Theme is, in my opinion, the most important part of writing.
Theme is your argument, your central idea, your subject matter, your tune.
For me it doesn’t matter how well you write, if your theme is boring, if your story is about an afternoon in an apartment, as your hero argues with himself about whether to make dinner for his wife, I’m just not that interested.
Ok, I’ll read two pages, if your prose totally sparkles, but I’ll soon lose interest. Shiny, glistening literary baubles lack substance for me. I want a strong theme.
But, you say, other people may be interested in that apartment story. And you’re right. Theme is personal. Which brings us to the central point of theme, it’s all about choice. What you love, I may hate!
And theme is about genre too. Crime fiction, thrillers, erotic fiction, romance, fantasy, science fiction, they all embody theme at their core.
And theme is related to commerciality as well. If you write and extend one of the popular modern genres listed above, you are simply more likely to get published. Why is such a cruel trick perpetrated on writers? Because publishing is a commercial enterprise. Publishers want to publish books that people are more likely to buy.
And they have found out, over many years, that books written within the above themes, in the above genres, sell well and then some more.
Literary fiction is almost impossible to get published now. Why? Because a work of literary fiction, exploring the world of your apartment on a rainy afternoon for instance, might sell 1,000 copies in a year, where a crime novel in which a body is found in that apartment on the opening page, could sell 20,000 or more in that year. Which would you publish?
I am in awe of writers who are willing to spend decade after decade emulating the literary giants of their youth, writing the great novel of our generation, in the sure knowledge that it will never be published. Never ever.
Knowing your writing will never be seen by anyone beyond a small circle, yet writing on year after year, takes an extra ordinary Buddha like selflessness.

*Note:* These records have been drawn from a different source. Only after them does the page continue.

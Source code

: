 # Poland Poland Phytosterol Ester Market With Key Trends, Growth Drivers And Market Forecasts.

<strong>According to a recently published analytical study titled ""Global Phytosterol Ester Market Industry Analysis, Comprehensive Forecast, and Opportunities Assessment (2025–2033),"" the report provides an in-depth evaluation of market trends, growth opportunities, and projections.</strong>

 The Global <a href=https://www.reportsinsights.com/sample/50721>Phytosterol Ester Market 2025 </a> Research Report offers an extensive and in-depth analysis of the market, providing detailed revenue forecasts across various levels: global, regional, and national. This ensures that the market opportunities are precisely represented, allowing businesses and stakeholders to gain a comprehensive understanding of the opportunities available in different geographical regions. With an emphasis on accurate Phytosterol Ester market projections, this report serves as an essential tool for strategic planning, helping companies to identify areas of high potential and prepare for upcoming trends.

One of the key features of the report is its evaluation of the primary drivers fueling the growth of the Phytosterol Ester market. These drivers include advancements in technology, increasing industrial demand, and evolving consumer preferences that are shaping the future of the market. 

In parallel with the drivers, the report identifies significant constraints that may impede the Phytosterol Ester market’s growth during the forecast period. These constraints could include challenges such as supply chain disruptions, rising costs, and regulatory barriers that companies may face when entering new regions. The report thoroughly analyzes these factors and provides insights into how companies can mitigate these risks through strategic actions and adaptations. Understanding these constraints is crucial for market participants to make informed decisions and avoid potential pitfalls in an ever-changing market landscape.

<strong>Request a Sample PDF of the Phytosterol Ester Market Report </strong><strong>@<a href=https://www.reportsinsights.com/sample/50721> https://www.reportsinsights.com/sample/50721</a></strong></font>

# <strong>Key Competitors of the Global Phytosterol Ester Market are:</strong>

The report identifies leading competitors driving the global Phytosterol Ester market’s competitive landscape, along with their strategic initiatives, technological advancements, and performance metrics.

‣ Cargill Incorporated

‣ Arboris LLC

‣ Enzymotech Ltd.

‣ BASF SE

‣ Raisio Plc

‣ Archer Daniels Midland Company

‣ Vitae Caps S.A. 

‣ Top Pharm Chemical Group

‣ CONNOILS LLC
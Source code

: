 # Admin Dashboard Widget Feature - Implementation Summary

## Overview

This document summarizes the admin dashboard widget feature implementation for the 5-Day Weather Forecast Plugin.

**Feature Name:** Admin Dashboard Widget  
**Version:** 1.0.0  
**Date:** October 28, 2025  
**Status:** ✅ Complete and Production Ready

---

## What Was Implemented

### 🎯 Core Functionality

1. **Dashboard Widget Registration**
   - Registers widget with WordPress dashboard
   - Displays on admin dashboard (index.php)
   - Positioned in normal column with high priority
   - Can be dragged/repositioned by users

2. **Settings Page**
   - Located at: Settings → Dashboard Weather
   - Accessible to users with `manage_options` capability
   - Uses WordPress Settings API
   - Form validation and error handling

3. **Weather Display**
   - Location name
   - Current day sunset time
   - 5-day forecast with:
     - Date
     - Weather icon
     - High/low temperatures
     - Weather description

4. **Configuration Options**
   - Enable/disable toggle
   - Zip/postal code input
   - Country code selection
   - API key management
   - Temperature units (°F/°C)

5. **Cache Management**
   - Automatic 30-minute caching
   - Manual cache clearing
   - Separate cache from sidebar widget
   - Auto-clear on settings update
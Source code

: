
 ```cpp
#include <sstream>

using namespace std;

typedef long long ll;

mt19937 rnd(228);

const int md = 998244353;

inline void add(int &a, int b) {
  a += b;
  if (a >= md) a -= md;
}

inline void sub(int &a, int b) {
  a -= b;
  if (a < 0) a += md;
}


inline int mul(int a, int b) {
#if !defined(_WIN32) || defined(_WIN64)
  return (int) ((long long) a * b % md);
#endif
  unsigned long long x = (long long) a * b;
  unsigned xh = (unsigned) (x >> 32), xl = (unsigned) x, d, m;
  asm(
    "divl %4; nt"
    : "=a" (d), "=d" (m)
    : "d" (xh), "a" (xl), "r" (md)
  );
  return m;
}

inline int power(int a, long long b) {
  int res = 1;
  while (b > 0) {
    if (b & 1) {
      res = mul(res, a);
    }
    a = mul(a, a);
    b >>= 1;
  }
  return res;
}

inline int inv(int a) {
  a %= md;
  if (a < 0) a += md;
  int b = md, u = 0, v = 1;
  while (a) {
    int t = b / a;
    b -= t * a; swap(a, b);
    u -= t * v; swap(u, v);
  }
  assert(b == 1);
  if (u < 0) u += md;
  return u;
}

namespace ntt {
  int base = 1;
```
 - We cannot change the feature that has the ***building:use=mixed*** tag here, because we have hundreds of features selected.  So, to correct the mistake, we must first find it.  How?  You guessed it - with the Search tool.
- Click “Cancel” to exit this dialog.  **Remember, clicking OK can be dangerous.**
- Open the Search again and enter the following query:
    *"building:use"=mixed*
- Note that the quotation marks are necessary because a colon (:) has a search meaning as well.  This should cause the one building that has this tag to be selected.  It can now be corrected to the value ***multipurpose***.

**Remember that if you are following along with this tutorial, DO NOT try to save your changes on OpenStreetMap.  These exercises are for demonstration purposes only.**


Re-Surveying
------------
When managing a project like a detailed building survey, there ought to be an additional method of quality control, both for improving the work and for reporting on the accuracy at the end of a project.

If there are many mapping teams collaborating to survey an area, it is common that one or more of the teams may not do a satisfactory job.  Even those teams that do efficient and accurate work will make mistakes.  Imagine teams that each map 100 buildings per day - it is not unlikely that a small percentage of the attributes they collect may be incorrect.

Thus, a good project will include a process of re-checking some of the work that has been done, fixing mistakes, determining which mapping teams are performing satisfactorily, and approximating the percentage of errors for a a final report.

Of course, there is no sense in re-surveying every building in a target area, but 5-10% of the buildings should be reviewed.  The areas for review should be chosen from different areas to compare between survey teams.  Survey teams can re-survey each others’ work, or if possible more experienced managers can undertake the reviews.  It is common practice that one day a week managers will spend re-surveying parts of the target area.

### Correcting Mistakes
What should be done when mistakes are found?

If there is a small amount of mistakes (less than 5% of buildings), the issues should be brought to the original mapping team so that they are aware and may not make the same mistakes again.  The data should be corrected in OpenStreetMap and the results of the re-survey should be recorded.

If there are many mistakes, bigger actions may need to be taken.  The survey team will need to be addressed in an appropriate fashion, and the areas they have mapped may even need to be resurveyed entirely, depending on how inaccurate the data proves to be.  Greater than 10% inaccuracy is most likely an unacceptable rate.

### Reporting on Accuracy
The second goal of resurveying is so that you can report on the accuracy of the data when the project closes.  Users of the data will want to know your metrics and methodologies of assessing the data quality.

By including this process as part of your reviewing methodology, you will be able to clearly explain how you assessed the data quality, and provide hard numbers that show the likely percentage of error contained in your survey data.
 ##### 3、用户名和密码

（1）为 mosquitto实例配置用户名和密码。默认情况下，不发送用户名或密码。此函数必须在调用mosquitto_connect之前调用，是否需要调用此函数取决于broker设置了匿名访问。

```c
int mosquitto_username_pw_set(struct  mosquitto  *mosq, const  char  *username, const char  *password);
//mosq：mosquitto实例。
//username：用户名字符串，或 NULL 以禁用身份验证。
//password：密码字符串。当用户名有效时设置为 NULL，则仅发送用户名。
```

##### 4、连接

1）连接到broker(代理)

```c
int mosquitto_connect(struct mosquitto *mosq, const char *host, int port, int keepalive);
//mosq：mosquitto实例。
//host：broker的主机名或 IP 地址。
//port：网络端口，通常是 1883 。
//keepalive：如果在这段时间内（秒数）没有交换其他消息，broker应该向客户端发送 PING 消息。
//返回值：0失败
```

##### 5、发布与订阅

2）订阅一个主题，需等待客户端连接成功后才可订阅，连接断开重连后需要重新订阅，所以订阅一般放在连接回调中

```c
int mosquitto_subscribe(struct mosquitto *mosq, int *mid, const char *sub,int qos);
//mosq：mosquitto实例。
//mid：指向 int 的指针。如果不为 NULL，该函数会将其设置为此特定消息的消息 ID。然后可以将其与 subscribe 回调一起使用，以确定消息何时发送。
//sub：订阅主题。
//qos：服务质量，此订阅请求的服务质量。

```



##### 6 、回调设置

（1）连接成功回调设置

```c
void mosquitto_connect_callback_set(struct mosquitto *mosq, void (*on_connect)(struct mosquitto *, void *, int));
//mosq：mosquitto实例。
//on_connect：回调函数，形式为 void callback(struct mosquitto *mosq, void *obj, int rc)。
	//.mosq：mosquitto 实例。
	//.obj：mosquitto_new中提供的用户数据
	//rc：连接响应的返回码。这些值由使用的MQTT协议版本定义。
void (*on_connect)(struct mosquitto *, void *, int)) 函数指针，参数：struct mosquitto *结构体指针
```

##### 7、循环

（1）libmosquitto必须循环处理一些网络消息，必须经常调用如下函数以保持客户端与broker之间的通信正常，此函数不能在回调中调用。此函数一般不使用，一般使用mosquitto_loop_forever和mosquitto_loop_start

Bur for all those who retain a desire to get published, think long and hard about your theme. If you truly do write uncannily well, you may pull off that story about an afternoon in an apartment, but if you like genre fiction yourself, and would like to be published this decade, pick a popular theme, please! And extend the theme, make it sing, like that old canary never sang before!
That, for me, is a suitable goal for a 21st century writer.
This post is the third on a voyage exploring the world of getting your writing noticed. Here is a link to the previous post in this series, on grabbing your reader’s attention. And here is a link to the next post, on pace, what keeps us reading.
Please leave feedback, make suggestions and engage. This series of posts needs you to get involved to make them fly.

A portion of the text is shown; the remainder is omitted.